Deconstructing Deep Learning + δeviations
Drop me an email
Format :
Date | Title
TL; DR
Using the library functions which we defined till now to run a simple Neural Network.
Now that we defined everything that a simple NN needs we will use the same functions from the DL library in Julia. (FluxML). The rule is to only use things we defined previously. Oh also I found out this really awesome interactive alternative to Jupyter notebook today -> Pluto.jl and I am in love. It auto updates outputs if you change functions and everything. Wow!!!!
Okay let us get to it. First let us import what we need. The main library is Flux. And from it we import the MNIST dataset and also other functionality that we will need and I will relate to what we did so far.
using Flux, Flux.Data.MNIST, Statistics
using Flux: onehotbatch, onecold, crossentropy, throttle
using Base.Iterators: repeated, partition
Let us load the data and perform the train test split. Since the labels are categorical, we one hot encode them as well. And we push them to their respective partitions while we are at it. The other thing which we have not done so far is GPU implementation (only done this for Convs). But well that comes in time.
imgs = MNIST.images()
labels = onehotbatch(MNIST.labels(), 0:9)
train = gpu.([(cat(float.(imgs[i])..., dims = 4), labels[:,i])
for i in partition(1:60_000, 32)]);
tX = cat(float.(MNIST.images(:test)[1:1000])..., dims = 4) |> gpu;
tY = onehotbatch(MNIST.labels(:test)[1:1000], 0:9) |> gpu;
Now to define our stupidly simple architecture. Dense == Linear layer which we defined. Everything else (Conv, maxpool, softmax) we defined before so we are allowed to use.
m = Chain(
Conv((3, 3), 1=>32, relu),
Conv((3, 3), 32=>32, relu),
x -> maxpool(x, (2,2)),
Conv((3, 3), 32=>16, relu),
x -> maxpool(x, (2,2)),
Conv((3, 3), 16=>10, relu),
x -> reshape(x, :, size(x, 4)),
Dense(90, 10), softmax) |> gpu
Let us also define the loss function and accuracy metric while we are at it. The loss function is crossentropy and the accuracy is basically the average of the number of predictions (m(x)) that are equal to the original labels in the test set (onecold(y)).
loss(x, y) = crossentropy(m(x), y)
accuracy(x, y) = mean(onecold(m(x)) .== onecold(y))
Since we only did SGD till now (booo I wanted to use ADAM), let us just use that. We also train this for 10 epochs.

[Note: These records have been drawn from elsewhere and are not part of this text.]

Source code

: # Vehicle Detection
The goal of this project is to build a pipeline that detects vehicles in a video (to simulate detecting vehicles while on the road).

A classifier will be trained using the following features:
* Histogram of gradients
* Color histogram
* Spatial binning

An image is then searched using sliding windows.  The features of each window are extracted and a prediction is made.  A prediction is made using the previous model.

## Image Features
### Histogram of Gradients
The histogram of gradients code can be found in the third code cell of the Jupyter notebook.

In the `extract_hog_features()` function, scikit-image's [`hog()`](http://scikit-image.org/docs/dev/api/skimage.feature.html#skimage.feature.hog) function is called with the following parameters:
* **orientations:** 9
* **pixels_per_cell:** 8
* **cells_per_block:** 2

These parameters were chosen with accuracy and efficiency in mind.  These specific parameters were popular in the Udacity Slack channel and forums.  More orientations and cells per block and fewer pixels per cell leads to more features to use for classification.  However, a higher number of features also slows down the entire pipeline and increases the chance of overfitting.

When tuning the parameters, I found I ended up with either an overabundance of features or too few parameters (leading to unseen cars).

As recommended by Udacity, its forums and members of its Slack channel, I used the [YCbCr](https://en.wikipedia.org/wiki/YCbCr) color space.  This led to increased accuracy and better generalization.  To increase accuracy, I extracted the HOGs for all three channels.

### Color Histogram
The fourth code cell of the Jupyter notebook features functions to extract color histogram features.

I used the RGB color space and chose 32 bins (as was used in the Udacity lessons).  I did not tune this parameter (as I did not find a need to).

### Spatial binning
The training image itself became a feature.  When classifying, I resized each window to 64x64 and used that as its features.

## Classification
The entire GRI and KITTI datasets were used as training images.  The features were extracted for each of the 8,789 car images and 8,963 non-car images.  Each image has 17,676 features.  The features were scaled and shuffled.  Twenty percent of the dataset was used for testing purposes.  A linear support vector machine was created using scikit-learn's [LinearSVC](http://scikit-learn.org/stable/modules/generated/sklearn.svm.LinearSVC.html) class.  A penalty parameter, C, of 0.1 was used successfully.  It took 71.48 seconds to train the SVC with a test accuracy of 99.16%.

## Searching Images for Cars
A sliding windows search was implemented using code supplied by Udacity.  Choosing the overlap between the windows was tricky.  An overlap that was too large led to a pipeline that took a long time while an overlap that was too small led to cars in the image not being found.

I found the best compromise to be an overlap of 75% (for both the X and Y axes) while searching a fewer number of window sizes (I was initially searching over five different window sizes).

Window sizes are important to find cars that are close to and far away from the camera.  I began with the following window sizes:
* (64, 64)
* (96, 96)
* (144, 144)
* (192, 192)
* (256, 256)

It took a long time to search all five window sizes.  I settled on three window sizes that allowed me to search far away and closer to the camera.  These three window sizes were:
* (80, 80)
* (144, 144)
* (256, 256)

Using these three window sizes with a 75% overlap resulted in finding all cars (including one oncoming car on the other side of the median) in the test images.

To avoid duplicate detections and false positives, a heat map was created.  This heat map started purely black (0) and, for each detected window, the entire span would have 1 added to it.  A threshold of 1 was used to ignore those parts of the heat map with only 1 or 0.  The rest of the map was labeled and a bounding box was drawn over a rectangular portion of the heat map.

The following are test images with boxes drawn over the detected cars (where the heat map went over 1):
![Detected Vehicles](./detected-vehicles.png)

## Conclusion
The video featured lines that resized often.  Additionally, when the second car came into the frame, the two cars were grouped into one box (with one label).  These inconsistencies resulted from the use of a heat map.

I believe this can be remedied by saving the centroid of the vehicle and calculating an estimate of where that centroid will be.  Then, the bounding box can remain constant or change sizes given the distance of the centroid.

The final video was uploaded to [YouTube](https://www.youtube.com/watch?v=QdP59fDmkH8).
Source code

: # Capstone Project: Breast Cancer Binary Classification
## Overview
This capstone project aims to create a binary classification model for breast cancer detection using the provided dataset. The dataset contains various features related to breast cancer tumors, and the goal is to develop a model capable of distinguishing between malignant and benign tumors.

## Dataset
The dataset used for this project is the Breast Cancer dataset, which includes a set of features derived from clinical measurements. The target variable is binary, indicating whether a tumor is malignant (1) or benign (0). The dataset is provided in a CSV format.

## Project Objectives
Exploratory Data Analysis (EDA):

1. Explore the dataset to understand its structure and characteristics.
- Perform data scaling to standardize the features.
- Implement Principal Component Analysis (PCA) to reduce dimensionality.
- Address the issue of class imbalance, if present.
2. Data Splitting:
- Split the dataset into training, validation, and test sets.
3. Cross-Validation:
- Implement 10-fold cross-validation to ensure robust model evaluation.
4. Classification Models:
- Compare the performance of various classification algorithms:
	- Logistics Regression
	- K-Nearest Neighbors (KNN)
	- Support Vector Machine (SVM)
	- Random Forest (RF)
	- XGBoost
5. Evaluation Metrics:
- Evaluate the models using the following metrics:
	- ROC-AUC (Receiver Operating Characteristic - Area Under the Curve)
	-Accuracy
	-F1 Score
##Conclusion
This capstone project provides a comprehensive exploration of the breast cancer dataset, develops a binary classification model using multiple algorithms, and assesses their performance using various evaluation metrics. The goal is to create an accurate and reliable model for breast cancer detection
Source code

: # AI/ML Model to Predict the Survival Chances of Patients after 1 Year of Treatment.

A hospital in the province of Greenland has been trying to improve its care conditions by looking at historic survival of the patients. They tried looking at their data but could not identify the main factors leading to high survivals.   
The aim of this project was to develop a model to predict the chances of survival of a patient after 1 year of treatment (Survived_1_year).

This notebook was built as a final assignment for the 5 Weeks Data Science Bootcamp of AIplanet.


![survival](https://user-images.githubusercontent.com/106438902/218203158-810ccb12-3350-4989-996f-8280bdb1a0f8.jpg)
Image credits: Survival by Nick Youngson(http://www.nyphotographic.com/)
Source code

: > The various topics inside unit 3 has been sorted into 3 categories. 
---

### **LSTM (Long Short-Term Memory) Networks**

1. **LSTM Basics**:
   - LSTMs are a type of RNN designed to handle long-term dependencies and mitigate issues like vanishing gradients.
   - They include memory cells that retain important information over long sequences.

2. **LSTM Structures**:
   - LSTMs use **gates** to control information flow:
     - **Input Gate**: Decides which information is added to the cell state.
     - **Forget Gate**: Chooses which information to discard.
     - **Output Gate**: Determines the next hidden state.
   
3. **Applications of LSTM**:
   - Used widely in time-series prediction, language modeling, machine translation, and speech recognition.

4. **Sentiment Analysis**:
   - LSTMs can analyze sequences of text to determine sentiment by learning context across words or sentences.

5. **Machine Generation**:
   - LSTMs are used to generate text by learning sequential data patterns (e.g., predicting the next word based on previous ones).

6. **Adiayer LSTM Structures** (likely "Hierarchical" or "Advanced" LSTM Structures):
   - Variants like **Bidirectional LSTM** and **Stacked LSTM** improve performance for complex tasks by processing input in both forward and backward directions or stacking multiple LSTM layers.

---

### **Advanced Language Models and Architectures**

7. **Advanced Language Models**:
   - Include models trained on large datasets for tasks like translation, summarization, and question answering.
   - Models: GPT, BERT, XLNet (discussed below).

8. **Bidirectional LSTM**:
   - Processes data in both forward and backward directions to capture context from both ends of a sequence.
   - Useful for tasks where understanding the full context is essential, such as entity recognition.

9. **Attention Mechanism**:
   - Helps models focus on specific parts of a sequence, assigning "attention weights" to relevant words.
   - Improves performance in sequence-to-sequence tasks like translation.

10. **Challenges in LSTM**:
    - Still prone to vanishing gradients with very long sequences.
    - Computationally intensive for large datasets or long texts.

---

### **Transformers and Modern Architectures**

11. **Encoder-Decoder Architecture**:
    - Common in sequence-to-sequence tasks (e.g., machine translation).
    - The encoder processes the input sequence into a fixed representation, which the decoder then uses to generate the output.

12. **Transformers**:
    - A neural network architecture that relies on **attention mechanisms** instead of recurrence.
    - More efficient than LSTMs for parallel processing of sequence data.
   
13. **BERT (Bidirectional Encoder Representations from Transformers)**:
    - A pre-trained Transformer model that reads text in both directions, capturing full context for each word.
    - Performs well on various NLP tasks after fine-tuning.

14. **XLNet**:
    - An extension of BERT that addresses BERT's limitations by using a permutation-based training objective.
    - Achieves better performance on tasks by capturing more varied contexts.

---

evalcb = throttle(() -> @show(accuracy(tX, tY)), 10)
opt = Descent()
Flux.train!(loss, params(m), train, opt, cb = evalcb)
So we get around 96.7% accuracy in a few epochs. It is MNIST but anyway yay!
Ah I really love the syntax. It is so clean and nice. Guess it is a little hard to get used to though but oh well. Its nice to see we already built so much. (Theres more but baby steps).
I am so enjoying this game. Build everything from scratch and when you are done then you can use the existing libraries. That way you get the best of both worlds. Also not giving up on Python but using it for other stuff to keep me motivated is just nice.